Watering: Orchids like to dry slightly between waterings, but never allow them to dry out completely. Imagine trying to replicate a rainforest: when it rains it pours, then it dries a bit and then rains again. Never leave them to sit in water! They grow on trees, not in the lake. Your watering schedule will depend on the season and whether it’s in bloom, so check your pots first before giving them a long, deep drink.
Fertilizer: Just like your other plants, orchids can benefit from a dose of extra nutrients now and then. You can go for an orchid-specific product, but an all-purpose or flowering plant fertilizer is also fine. Use it once a month as a multivitamin for your Phal.
Humidity: Phalaenopsis orchids benefit from extra humidity, and most of us don’t live in the rainforest, so keeping a spray bottle nearby is way easier. Give the leaves a few sprays each day, but not so much that you leave a puddle behind. A pebble tray is also very handy: fill a large saucer with pebbles and place your orchid pot on top, then fill the tray with water until the level is just under the pot.
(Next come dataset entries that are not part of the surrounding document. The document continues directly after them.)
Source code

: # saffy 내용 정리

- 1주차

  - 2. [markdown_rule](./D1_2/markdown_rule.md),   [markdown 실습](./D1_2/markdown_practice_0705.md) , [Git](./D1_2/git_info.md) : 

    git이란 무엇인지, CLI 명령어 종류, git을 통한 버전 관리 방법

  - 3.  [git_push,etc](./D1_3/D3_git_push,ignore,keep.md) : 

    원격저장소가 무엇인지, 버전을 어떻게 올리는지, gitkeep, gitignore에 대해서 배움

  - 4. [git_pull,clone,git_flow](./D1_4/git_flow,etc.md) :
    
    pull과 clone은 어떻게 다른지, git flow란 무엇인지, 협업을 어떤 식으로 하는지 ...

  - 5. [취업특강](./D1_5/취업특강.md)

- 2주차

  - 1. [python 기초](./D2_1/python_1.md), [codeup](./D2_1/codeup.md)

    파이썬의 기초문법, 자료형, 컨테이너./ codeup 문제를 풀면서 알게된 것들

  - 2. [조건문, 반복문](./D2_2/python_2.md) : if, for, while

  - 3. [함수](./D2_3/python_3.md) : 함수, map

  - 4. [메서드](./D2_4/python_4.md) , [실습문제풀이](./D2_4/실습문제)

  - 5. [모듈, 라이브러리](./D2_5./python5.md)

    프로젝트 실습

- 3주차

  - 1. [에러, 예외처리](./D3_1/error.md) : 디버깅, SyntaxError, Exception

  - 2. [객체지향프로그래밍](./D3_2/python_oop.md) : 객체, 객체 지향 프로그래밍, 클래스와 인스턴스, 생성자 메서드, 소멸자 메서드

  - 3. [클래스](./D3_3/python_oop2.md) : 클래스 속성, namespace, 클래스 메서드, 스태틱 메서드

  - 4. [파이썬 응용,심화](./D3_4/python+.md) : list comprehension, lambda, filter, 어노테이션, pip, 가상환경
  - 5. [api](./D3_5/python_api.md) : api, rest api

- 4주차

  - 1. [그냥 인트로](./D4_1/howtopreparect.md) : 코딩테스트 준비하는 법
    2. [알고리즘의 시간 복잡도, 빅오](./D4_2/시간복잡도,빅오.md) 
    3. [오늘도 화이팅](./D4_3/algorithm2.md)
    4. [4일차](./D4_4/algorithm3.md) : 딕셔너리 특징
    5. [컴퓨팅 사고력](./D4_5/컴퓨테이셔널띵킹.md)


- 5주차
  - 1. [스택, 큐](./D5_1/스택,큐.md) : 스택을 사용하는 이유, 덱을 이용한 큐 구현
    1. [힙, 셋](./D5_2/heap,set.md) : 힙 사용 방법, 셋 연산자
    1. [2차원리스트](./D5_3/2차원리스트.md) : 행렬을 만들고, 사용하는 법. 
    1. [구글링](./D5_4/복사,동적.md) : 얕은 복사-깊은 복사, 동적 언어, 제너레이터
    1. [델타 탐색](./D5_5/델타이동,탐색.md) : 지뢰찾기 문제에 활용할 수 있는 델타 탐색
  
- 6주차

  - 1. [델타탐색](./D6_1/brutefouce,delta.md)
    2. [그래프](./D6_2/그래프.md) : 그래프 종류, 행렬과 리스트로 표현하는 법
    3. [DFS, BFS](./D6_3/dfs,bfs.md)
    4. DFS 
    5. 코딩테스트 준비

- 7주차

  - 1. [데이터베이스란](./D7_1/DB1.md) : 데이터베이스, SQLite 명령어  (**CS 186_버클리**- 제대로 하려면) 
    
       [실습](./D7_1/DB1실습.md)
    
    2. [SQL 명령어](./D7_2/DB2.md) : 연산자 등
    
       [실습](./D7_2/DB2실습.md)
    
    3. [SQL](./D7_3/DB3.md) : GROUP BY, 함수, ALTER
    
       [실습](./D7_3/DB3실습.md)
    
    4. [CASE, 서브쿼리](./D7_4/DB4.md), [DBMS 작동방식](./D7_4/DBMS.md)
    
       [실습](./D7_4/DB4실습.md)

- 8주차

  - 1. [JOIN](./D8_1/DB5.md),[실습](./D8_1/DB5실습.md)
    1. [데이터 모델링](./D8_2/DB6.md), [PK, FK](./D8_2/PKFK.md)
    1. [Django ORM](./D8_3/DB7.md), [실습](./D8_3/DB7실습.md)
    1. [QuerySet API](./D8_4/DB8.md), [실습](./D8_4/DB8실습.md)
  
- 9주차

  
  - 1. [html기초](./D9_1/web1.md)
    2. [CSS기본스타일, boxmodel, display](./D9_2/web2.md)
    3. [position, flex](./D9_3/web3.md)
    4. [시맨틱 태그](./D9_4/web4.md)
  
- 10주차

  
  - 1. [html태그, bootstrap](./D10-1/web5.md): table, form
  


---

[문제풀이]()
Repotting: You’ll need to repot your Orchids when the bark starts to break down, about every 2 years or so, otherwise the bark will hold too much moisture and the roots will start to rot. Wait until the plant is finished blooming before repotting, then:
- Remove the plant from its container, massage the root ball and gently remove all the old bark and any dead or severely damaged roots, but leave enough intact for it to live!
- Reuse the original pot or pick out a new one, making sure it has good drainage.
- Build up a mound of fresh bark and gently place your Phal on top, then fill in the sides and tuck in some of the air roots, if desired.
- Water the whole thing in and, voila! You’re done!
Blooming: All Phals will rebloom eventually, though some will require more patience. If it flowered continually for 4 or 6 months, it will likely take a year before it reblooms; it’s hard work being that gorgeous, and your Phal will need its beauty sleep. Here are some tips to help them along:
- Skip the fertilizer during the short days of fall and winter.
- Trick it into its natural flowering cycle by changing the temperature at night – if your home is usually 22°C during the day, try to make it around 19°C at night. You can keep your Phal in a well-lit room and leave the window open a crack at night to slightly cool the area.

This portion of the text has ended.